Okuma – Yazma kursiyerleri, ya yurdun değişik yerlerinden göçler sonucu Ankara’ya gelenler, ya da Avrupa’da mülteci olan ya da çeşitli sebeplerle Avrupa’ya göç etmiş Türkiye vatandaşlarının çocuklarıydı. “İkinci Kuşak” diye tanımladığımız gençler ya çok küçük yaşta aileleriyle birlikte yabancı ülkelere göçmüşler ya da o topraklarda doğmuşlardı. Okula başlama çağına geldiklerinde bu çocukların aileleri: “Bizim çocuklarımız yabancılara benzemesin.” diyerek Türkiye’deki büyükanne ve büyükbabalarına gönderilmişlerdi. Büyükanneler ve büyükbabalar, yaşları çok genç ve delidolu olan bu gençlerin okula gidip gitmediklerini denetlememişlerdi. Torunlarının okula gidip gitmediklerini denetlemedikleri için de bu gençler savrulmuşlardı. Ülkelerindeki yaşama uyum sağlayamadıkları için yabancı ülkelere geri döndüklerinde yaşları ilerlemiş olduğu için okula başlamamışlardı.
Bir de kırsal kesimden büyük kentlere göç eden ailelerin çocukları o dönemin getirdiği parasızlık, işverenlerin ucuz iş gücü avantajını kullanmaları nedeniyle aileler çocuklarını okula göndermemişlerdi.
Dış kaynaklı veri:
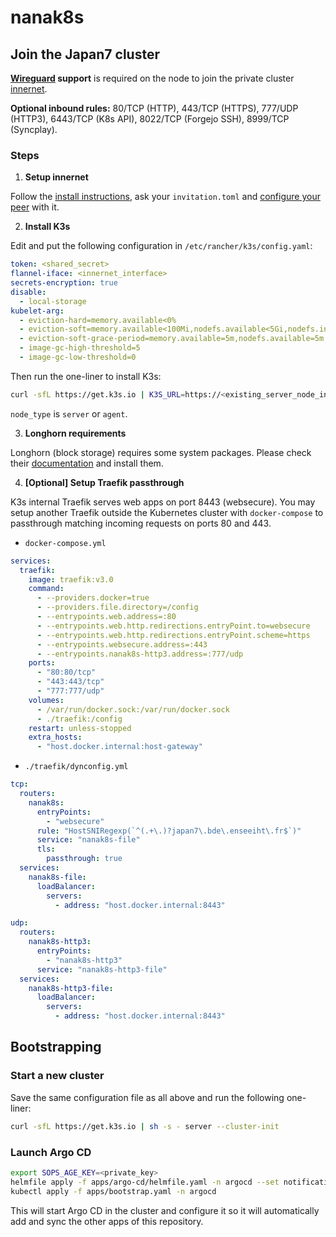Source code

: # nanak8s

## Join the Japan7 cluster

**[Wireguard](https://www.wireguard.com/install/) support** is required on the node to join the private cluster [innernet](https://github.com/tonarino/innernet).

**Optional inbound rules:** 80/TCP (HTTP), 443/TCP (HTTPS), 777/UDP (HTTP3), 6443/TCP (K8s API), 8022/TCP (Forgejo SSH), 8999/TCP (Syncplay).

### Steps

1. **Setup innernet**

Follow the [install instructions](https://github.com/tonarino/innernet#installation), ask your `invitation.toml` and [configure your peer](https://github.com/tonarino/innernet#peer-initialization) with it.

2. **Install K3s**

Edit and put the following configuration in `/etc/rancher/k3s/config.yaml`:

```yaml
token: <shared_secret>
flannel-iface: <innernet_interface>
secrets-encryption: true
disable:
  - local-storage
kubelet-arg:
  - eviction-hard=memory.available<0%
  - eviction-soft=memory.available<100Mi,nodefs.available<5Gi,nodefs.inodesFree<5%,imagefs.available<5Gi
  - eviction-soft-grace-period=memory.available=5m,nodefs.available=5m,nodefs.inodesFree=5m,imagefs.available=5m
  - image-gc-high-threshold=5
  - image-gc-low-threshold=0
```

Then run the one-liner to install K3s:

```sh
curl -sfL https://get.k3s.io | K3S_URL=https://<existing_server_node_innernet_ip>:6443 sh -s - <node_type>
```

`node_type` is `server` or `agent`.

3. **Longhorn requirements**

Longhorn (block storage) requires some system packages. Please check their [documentation](https://longhorn.io/docs/latest/deploy/install/#installation-requirements) and install them.

4. **[Optional] Setup Traefik passthrough**

K3s internal Traefik serves web apps on port 8443 (websecure). You may setup another Traefik outside the Kubernetes cluster with `docker-compose` to passthrough matching incoming requests on ports 80 and 443.

- `docker-compose.yml`

```yaml
services:
  traefik:
    image: traefik:v3.0
    command:
      - --providers.docker=true
      - --providers.file.directory=/config
      - --entrypoints.web.address=:80
      - --entrypoints.web.http.redirections.entryPoint.to=websecure
      - --entrypoints.web.http.redirections.entryPoint.scheme=https
      - --entrypoints.websecure.address=:443
      - --entrypoints.nanak8s-http3.address=:777/udp
    ports:
      - "80:80/tcp"
      - "443:443/tcp"
      - "777:777/udp"
    volumes:
      - /var/run/docker.sock:/var/run/docker.sock
      - ./traefik:/config
    restart: unless-stopped
    extra_hosts:
      - "host.docker.internal:host-gateway"
```

- `./traefik/dynconfig.yml`

```yaml
tcp:
  routers:
    nanak8s:
      entryPoints:
        - "websecure"
      rule: "HostSNIRegexp(`^(.+\.)?japan7\.bde\.enseeiht\.fr$`)"
      service: "nanak8s-file"
      tls:
        passthrough: true
  services:
    nanak8s-file:
      loadBalancer:
        servers:
          - address: "host.docker.internal:8443"

udp:
  routers:
    nanak8s-http3:
      entryPoints:
        - "nanak8s-http3"
      service: "nanak8s-http3-file"
  services:
    nanak8s-http3-file:
      loadBalancer:
        servers:
          - address: "host.docker.internal:8443"
```

## Bootstrapping

### Start a new cluster

Save the same configuration file as all above and run the following one-liner:

```sh
curl -sfL https://get.k3s.io | sh -s - server --cluster-init
```

### Launch Argo CD

```sh
export SOPS_AGE_KEY=<private_key>
helmfile apply -f apps/argo-cd/helmfile.yaml -n argocd --set notifications.enabled=false
kubectl apply -f apps/bootstrap.yaml -n argocd
```

This will start Argo CD in the cluster and configure it so it will automatically add and sync the other apps of this repository.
Erkeklerin bir bölümü er olarak askere gittiklerinde okuma – yazma öğrenmişlerdi ama daha küçüklerin böyle bir şansı olmamıştı.
Cemil Erol’un eğitime ve öğretime susamış bu gençlerin ellerinden tutması ve onları başarıya ulaştırması benim hayranlıkla izlediğim bir durumdu.
Sosyal etkinliklere çok ağırlık veriliyordu. Sosyal etkinlikler inanılmaz güzellikteydi. Bu etkinlikler yapıldığında salonda değil oturacak yer ayakta duracak yer bulamazdık. Yaşadığımız heyecanı asla unutamam.
Cemil Erol daha sonra MEB Müfettiş Yardımcısı olarak görevini sürdürdü. O süreçte de görüştük. Yaptığı güzel işler ve mücadelede olmasından kaynaklı sürülüyordu. Sürgünlerle dolu bir yaşamı omuzlamak zorunda kalması beni derinden yaralamıştır.
Cemil Erol şimdi emekli oldu, emekli olduğu halde sendikadaki görevini sürdürüyor.
Cemil Erol, tanımaktan onur duyduğum bir insandır. Karanlıklara karşı yaktığı meşaleyi yaşam boyu taşıyacağından eminim. Kendisini saygıyla selamlıyorum.